Il punto è che questo gioco ha la sua forza nei simbolismi. Il tutto va reinterpretato alla luce dell'uso dei colori e delle architetture, sapendo che in realtà si tratta, probabilmente, di un'allegoria sulla caduta nella depressione di una ragazza dalla voce splendida che però diventa muta (non è tutto lì, ma la cosa diviene un po' più chiara solo a fine gioco e solo se si riesce a raccogliere tutti gli oggetti opzionali). Ecco quindi che le varie sezioni di gioco rappresentano le varie fasi dell'accettazione della perdita.
Chi si approccia a questo gioco deve però sapere queste cose, e capire che la sfida principale non è non cadere in qualche baratro (comunque non ce ne sono, come non ci sono nemici: niente può danneggiare la protagonista), quanto piuttosto cercare di capire il criptico, anzi cripticissimo messaggio che l'autore ha nascosto nel gioco. Bisogna cioè non concentrarsi sulle singole sessioni di gioco, sulla particolare piattaforma su cui saltare, sull'enigma da risolvere o sulla torre da scalare (tutti compiti comunque estremamente semplici), ma su tutto l'insieme. Il level design non va giudicato nel particolare ma nel macroscopico.
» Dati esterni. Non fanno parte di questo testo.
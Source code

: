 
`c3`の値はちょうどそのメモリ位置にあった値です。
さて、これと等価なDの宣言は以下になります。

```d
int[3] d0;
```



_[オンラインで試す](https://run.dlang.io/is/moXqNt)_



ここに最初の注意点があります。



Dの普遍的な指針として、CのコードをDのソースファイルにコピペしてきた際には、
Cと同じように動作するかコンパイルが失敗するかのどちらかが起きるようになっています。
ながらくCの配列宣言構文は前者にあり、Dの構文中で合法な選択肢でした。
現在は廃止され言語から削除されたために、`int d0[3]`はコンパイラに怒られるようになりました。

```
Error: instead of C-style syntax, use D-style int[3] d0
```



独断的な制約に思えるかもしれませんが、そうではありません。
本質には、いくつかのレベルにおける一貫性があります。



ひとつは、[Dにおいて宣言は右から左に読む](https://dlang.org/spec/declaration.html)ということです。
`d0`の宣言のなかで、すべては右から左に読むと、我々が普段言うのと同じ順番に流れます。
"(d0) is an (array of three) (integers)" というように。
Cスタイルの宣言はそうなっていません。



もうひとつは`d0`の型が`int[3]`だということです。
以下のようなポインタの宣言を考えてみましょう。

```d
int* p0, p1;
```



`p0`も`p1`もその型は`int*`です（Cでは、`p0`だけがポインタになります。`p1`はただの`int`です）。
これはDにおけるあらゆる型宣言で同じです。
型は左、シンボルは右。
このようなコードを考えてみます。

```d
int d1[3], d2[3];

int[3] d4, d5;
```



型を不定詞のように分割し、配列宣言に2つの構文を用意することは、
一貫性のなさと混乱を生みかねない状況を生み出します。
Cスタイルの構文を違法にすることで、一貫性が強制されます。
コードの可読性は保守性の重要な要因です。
Non interessa come sono disposte le piattaforme di un livello, ma le sensazioni generali che quel livello da mentre ci si gioca e dopo che lo si è finito.
Da questo punto di vista, Gris è un gioco sopraffino. Ma io, forte del mio animo totalmente insensibile, questi simbolismi o non li ho visti o li ho trovati con estrema difficoltà. La sensazione è quindi che sia davvero troppo criptico.
Non va insomma considerato un videogioco come lo si intende solitamente, ma come una forma d'arte, come quando andate a vedere le mostre d'arte moderna e vi fermate a vedere un'opera di cui non capite il significato, ma sapete che il significato c'è e siete consapevoli che il limite è vostro.
Questo è quindi il gioco ideale di cui parlare per poter fingere di essere delle persone migliori, quello di cui non si può dire male pena passare per insensibili o per ottusi che non capiscono le metafore.
Quindi, se ci giocate e non lo capite, o se vi fa proprio cagare, tenetevelo per voi e parlatene come del meraviglioso viaggio in una mente disturbata, carico di simbolismi e ipnotico nel suo incedere lento e fluido, coraggioso nel suo negare gli stilemi tipici del videogioco per traformarsi in una forma d'arte. La figa si getterà ai vostri piedi, garantito al limone.
Inmost
Ho iniziato Inmost poco dopo aver finito Gris (e aver scritto il pezzo qui sopra), senza sapere di cosa parlasse, e direi che posso consigliare di non giocarli di fila, perché messi insieme sono più tristi di una domenica pomeriggio passata a compilare il 730.
Il gioco è reso con una pixel art molto raffinata e splendida da vedere, anche se basata su toni di colore smortissimi, quasi solo tonalità di grigio. Ci si alterna al controllo di tre personaggi: una bambina che si muove all'interno di una grande casa, con dei movimenti molto limitati (per riuscire a salire su un tavolo bisogna prima avvicinare una sedia, per dire); un uomo di una certa età che si muove in una specie di cittadina in gran parte distrutta e infestata da ombre in grado di ucciderci in un colpo solo e da cui possiamo solo scappare; e un cavaliere armato di spada che va a caccia delle stesse creature uccidendone a frotte.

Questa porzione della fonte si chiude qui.